Les deux genres, bien que ne datant pas d’hier donc, cartonnent. Auprès de différents publics et tant au cinéma ( Hunger Games, L’Armée des douze singes, Inglourious Basterds, Retour vers le futur, Terminator, Jean-Philippe, Blade Runner, Matrix…), qu’au fil de pages et de pages. Ils inventent des mondes alternatifs au nôtre. Peut-être visionnaires (lorsqu’il est question de dystopies) mais pour autant totalement imaginaires. 100 % fictifs. Ce qui les relie à l’utopie, cette construction ou ce projet d’un idéal inaccessible, chimérique même. L’utopie est ainsi un non-lieu sublime, parfait, un impossible rêve, là où la dystopie est un non-lieu détestable, un cauchemar, et où l’uchronie est un non-temps, réjouissant ou non, mais forcément inenvisageable.

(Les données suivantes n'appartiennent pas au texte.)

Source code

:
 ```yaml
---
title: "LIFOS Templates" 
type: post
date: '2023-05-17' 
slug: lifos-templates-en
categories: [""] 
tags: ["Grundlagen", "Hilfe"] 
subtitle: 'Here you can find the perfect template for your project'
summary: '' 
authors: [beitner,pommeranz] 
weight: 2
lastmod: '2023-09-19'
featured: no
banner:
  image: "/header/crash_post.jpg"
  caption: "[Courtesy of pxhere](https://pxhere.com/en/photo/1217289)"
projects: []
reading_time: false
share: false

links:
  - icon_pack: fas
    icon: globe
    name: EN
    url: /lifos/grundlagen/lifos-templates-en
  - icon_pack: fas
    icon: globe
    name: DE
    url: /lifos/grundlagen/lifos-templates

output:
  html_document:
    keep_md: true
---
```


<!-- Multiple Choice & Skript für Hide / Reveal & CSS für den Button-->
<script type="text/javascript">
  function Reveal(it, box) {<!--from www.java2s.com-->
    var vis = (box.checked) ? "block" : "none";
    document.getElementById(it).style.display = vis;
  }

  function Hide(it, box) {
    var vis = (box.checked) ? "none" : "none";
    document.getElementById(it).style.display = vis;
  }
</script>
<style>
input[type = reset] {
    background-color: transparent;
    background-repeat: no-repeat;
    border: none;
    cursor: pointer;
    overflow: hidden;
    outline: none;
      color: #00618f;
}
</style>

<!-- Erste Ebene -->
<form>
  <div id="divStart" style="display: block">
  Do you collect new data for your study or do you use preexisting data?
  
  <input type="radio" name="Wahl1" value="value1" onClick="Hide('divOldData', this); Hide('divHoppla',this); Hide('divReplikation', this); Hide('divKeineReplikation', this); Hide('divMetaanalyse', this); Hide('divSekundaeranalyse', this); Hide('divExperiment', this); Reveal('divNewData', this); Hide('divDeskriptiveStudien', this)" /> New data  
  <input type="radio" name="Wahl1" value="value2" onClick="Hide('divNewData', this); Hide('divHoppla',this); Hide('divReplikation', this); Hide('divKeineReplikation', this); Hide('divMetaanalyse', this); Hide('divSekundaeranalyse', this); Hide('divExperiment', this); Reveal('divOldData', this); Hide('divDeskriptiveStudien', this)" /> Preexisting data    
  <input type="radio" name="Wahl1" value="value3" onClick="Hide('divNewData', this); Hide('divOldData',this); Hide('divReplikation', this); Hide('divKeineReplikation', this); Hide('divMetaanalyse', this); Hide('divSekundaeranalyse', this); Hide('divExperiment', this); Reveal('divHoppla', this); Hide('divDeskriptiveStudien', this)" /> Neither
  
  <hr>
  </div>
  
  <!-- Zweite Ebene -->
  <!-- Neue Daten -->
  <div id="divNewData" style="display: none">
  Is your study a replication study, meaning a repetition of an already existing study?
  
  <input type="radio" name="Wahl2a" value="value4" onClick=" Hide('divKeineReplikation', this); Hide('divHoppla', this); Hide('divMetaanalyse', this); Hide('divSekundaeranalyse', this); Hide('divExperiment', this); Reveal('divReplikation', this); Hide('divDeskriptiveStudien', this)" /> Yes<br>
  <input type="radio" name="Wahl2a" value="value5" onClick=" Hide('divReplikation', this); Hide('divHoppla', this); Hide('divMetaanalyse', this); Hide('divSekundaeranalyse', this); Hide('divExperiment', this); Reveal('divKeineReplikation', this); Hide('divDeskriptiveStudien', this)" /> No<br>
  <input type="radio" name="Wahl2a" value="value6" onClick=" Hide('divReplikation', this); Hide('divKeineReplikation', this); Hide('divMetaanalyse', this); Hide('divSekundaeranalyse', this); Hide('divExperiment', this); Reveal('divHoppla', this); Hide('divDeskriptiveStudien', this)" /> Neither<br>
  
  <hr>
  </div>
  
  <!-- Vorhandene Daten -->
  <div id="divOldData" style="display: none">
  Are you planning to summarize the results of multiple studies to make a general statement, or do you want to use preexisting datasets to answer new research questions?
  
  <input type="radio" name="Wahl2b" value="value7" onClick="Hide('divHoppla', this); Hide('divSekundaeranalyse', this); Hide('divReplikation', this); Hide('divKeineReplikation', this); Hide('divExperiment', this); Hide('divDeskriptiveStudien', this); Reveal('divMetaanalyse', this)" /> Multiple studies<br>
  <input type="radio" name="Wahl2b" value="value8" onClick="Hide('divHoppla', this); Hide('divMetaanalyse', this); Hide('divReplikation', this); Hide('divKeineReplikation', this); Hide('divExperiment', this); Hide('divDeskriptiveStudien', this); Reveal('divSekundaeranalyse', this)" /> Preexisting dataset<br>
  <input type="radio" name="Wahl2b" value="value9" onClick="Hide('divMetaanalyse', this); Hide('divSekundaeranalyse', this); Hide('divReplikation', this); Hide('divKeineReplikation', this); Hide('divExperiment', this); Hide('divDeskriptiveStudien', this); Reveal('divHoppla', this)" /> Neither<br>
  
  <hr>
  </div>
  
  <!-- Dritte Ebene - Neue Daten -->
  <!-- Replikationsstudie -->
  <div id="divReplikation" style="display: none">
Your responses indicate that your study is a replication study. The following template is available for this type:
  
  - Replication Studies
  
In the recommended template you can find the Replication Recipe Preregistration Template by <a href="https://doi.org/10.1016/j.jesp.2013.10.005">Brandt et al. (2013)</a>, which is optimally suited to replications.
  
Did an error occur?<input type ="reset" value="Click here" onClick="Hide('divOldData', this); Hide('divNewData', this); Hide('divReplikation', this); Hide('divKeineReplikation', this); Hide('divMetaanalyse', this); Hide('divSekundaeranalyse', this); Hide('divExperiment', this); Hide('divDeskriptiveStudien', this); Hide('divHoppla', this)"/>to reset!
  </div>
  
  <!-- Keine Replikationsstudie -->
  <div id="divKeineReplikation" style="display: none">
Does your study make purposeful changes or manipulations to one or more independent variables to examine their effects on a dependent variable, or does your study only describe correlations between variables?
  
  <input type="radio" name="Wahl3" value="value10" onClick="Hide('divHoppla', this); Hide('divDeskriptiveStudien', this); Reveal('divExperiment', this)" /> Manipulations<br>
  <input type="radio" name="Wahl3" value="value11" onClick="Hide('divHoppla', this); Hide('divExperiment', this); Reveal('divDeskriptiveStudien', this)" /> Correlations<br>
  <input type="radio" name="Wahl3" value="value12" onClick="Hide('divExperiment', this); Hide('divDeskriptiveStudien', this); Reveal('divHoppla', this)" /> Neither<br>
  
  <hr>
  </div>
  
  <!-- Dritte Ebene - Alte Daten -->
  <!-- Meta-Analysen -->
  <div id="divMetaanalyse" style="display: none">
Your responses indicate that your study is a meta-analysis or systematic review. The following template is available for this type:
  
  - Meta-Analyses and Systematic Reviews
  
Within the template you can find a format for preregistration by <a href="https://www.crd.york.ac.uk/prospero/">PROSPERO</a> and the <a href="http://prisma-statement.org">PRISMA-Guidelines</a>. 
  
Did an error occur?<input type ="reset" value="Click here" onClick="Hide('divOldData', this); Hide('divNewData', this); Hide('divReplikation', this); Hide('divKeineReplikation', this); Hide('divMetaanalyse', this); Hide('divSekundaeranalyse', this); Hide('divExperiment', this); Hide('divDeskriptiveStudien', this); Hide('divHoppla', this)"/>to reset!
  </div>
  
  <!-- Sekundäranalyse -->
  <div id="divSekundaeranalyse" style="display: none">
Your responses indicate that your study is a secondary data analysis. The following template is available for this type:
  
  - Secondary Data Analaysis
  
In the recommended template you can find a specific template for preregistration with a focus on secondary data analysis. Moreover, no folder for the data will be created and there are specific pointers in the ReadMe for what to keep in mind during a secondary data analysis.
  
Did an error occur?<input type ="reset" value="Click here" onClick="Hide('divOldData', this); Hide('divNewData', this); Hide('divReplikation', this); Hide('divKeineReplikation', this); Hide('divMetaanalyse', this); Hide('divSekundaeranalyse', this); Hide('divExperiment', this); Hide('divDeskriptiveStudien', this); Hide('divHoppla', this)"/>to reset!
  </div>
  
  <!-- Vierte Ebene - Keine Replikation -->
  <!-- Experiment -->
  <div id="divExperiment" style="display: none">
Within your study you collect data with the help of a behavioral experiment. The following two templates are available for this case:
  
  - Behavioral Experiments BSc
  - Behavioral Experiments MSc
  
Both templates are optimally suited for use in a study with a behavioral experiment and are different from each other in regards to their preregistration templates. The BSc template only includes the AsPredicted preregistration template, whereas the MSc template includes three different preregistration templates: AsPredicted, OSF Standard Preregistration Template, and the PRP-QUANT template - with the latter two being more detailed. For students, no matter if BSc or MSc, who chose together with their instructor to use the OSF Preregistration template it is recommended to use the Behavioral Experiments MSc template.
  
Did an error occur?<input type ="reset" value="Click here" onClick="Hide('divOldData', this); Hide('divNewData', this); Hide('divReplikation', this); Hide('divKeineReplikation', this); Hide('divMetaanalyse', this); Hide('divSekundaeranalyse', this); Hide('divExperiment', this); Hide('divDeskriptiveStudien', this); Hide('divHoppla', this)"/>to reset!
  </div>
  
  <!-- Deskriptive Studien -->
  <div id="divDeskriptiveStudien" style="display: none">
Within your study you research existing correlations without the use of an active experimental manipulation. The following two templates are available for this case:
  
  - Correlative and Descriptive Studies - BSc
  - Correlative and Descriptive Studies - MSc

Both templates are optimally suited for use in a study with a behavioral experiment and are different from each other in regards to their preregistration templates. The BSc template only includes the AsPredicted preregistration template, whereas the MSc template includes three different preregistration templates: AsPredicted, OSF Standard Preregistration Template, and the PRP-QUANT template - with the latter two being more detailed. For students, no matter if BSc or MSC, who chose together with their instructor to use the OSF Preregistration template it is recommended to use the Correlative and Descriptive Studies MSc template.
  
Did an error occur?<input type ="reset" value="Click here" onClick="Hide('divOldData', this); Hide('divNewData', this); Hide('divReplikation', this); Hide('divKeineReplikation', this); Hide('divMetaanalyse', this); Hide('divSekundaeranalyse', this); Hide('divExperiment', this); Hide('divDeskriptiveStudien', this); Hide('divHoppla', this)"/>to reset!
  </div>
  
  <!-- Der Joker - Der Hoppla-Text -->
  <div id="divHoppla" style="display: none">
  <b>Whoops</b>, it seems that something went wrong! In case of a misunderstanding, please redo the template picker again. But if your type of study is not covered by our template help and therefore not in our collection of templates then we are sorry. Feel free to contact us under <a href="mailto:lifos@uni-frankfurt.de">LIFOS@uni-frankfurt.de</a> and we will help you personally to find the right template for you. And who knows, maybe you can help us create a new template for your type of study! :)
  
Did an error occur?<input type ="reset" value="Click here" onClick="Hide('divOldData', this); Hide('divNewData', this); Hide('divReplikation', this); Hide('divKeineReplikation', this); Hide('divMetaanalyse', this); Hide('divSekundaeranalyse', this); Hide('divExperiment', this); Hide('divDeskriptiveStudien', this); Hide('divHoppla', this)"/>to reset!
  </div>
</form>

Berlusconi, précurseur de la trumpisation des idées et des pratiques politiques, donc de la société, désormais ultime bouclier contre la barbarie…

Dans ces trois cas, c’est l’alternative à notre réalité qui attire. Et qui est censée agiter le cortex du lecteur ou du spectateur. A activer ses neurones. A le faire réfléchir. Sur ce que nous vivons, collectivement, sur ce à quoi ça pourrait bien aboutir, et il faut espérer que nous n’y arrivions jamais, sur ce qui aurait pu advenir si les choses s’étaient mises autrement et sur ce qui pourrait survenir de formidable.

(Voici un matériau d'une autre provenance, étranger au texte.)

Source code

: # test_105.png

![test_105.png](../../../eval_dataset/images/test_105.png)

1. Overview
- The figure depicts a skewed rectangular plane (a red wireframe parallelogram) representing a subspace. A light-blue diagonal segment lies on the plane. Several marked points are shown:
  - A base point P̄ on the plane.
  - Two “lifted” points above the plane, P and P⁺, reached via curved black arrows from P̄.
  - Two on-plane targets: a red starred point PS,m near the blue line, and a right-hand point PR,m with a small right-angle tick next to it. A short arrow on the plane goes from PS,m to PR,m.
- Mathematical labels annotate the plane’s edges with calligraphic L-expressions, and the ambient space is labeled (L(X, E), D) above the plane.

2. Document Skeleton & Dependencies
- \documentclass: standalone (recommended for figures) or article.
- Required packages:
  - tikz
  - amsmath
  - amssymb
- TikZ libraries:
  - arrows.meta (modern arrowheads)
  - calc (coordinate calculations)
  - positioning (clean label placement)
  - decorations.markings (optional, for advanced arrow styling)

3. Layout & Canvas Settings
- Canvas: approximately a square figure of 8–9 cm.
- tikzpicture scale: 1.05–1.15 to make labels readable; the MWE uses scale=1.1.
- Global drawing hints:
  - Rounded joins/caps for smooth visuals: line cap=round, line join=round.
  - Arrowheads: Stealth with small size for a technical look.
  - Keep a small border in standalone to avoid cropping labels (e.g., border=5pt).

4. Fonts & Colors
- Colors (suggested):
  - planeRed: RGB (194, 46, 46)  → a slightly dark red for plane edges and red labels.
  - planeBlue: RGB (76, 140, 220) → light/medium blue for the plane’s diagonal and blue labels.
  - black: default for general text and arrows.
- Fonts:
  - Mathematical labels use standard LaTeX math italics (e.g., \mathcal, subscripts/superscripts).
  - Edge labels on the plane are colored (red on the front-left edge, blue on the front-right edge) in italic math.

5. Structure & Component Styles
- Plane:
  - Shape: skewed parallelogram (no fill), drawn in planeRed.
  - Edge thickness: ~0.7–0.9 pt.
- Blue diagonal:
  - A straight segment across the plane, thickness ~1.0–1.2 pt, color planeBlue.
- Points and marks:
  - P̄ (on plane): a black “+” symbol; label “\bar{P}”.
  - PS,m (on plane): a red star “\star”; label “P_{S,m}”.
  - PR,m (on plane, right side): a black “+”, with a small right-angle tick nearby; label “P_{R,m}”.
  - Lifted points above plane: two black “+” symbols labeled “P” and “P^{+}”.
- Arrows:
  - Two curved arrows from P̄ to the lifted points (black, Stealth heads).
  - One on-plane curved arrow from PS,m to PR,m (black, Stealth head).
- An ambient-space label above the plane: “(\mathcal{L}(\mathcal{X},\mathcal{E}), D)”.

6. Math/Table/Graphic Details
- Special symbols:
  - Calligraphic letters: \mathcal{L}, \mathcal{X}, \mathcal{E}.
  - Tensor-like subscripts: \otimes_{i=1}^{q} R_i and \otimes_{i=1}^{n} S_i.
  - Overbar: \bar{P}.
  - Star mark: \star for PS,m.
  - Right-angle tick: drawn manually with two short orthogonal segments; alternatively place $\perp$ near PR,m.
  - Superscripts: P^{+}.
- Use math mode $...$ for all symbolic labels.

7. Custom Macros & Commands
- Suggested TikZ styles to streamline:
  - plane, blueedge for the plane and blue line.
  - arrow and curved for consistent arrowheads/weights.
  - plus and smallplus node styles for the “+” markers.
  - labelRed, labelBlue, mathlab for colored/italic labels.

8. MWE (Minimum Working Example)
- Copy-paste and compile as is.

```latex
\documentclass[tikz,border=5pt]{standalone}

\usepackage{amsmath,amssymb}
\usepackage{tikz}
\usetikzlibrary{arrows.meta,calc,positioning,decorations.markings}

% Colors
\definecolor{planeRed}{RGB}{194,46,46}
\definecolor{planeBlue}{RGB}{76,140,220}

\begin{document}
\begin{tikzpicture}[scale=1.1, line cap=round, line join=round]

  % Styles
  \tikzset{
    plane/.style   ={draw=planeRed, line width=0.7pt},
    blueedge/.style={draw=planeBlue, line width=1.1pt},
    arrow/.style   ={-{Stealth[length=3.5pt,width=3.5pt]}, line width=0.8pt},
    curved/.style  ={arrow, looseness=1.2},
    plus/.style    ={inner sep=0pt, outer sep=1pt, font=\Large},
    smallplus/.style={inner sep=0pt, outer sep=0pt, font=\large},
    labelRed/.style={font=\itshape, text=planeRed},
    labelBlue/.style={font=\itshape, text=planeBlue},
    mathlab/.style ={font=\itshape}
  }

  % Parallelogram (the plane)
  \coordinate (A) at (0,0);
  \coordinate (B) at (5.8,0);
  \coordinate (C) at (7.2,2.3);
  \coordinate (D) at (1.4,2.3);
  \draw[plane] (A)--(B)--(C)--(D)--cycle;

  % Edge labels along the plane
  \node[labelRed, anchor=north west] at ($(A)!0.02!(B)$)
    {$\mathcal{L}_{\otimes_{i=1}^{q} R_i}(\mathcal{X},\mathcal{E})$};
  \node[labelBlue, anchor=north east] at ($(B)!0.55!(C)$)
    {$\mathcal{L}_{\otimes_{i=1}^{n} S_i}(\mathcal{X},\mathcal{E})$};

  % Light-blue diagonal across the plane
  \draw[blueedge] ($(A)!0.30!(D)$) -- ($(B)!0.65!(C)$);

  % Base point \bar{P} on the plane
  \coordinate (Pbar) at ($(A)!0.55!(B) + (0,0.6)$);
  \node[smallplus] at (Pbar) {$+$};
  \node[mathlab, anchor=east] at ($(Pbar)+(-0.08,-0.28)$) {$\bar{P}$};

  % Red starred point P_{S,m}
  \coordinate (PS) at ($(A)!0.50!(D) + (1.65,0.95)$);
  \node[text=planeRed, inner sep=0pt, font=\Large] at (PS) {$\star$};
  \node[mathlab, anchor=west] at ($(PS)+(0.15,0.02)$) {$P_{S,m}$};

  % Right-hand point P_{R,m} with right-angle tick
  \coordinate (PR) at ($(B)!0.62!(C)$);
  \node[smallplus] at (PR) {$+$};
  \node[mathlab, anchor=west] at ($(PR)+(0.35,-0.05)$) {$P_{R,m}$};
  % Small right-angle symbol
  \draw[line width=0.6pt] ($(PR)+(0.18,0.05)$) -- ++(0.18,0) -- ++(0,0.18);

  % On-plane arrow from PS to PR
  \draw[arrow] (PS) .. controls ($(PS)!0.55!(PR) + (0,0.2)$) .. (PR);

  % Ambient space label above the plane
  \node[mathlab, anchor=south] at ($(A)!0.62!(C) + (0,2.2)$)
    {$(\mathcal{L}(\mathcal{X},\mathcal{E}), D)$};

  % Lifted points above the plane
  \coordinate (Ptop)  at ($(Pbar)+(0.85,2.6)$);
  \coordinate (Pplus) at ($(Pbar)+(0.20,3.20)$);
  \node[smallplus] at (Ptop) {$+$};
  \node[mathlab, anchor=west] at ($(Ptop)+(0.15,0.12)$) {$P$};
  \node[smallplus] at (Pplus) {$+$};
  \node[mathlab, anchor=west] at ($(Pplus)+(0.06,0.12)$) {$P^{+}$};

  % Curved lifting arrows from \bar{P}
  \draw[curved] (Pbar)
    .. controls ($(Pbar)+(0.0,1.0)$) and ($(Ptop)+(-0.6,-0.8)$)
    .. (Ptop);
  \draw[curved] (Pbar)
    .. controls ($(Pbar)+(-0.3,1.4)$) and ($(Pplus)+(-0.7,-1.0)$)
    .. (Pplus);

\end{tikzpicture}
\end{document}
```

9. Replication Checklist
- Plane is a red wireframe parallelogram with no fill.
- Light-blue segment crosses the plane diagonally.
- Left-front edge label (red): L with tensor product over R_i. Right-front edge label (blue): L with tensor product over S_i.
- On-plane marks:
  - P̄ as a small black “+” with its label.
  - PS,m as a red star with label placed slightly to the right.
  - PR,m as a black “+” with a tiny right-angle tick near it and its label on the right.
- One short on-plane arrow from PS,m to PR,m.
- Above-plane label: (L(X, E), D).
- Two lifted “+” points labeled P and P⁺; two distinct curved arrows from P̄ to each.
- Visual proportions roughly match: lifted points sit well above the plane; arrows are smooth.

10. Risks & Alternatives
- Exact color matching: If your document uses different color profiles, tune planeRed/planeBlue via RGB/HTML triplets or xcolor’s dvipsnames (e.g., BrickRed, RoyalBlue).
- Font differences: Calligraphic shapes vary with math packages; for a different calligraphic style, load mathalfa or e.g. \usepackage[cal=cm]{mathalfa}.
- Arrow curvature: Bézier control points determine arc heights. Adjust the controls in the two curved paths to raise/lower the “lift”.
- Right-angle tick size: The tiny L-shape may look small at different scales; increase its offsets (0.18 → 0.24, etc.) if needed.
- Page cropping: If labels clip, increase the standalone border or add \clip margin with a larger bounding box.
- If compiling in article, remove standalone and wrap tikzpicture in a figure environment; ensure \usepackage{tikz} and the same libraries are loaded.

A lire Le Vif/L’Express de cette semaine, on constate combien utopies, dystopies et uchronies peuplent aussi ce qu’on réduit au terme  » actualité « . Ainsi, un multimillionnaire belge veut créer à très court terme un nouveau pays, sur un vrai territoire, où il n’y aurait pas d’Etat, pas de gouvernement, pas de taxes, pas d’organismes intermédiaires entre les citoyens et où tout se réglerait en monnaie virtuelle.  » Utopie.  »

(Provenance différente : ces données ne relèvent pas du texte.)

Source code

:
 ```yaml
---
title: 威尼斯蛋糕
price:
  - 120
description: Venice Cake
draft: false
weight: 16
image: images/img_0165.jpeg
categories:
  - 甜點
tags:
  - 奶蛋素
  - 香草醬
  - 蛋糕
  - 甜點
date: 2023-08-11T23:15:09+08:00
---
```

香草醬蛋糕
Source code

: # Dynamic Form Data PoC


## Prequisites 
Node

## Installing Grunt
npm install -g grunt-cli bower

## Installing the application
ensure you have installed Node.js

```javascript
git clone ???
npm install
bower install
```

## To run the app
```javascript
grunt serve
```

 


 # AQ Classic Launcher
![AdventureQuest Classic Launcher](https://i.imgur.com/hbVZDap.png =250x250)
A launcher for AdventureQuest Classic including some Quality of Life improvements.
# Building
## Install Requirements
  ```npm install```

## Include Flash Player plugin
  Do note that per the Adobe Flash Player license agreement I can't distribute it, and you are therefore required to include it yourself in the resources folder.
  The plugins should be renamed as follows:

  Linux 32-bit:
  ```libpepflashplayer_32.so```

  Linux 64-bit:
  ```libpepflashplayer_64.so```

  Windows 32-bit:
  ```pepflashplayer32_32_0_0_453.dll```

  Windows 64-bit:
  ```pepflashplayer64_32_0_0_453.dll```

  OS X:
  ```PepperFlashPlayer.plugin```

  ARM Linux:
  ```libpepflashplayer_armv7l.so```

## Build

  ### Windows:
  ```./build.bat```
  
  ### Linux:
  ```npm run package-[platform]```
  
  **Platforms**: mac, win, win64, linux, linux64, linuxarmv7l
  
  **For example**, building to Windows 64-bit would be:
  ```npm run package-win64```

En Italie, si Matteo Renzi, il y a un peu plus d’un an, n’avait pas échoué au référendum qu’il avait lui-même appelé de tous ses voeux, ou s’il ne l’avait carrément pas du tout organisé, pas certain que cet illustre pays d’Europe, qui oscille entre si vaste culture et si grande vulgarité, aurait si vite et si sûrement permis que, ce week-end, populistes et extrémistes de droite se disputent le pouvoir, renouant ainsi avec ses vieux démons.  » Uchronie.  »

Mais, Silvio Berlusconi, précurseur de la trumpisation des idées et des pratiques politiques, donc de la société, désormais ultime bouclier contre la barbarie… Imaginez ce gouvernement, qu’il dirigerait en coulisses (il est inéligible), avec les xénophobes de la Ligue du Nord et les post-néofascistes de Fratelli d’Italia… Avec, tout autour, depuis tant de pays voisins, tous ces miradors et ces barbelés aux frontières. Et ces minarets et ces synagogues toujours plus pris pour cibles…  » Dystopie.  »

Preuves que la réalité dépasse souvent la fiction. Particulièrement ces temps-ci.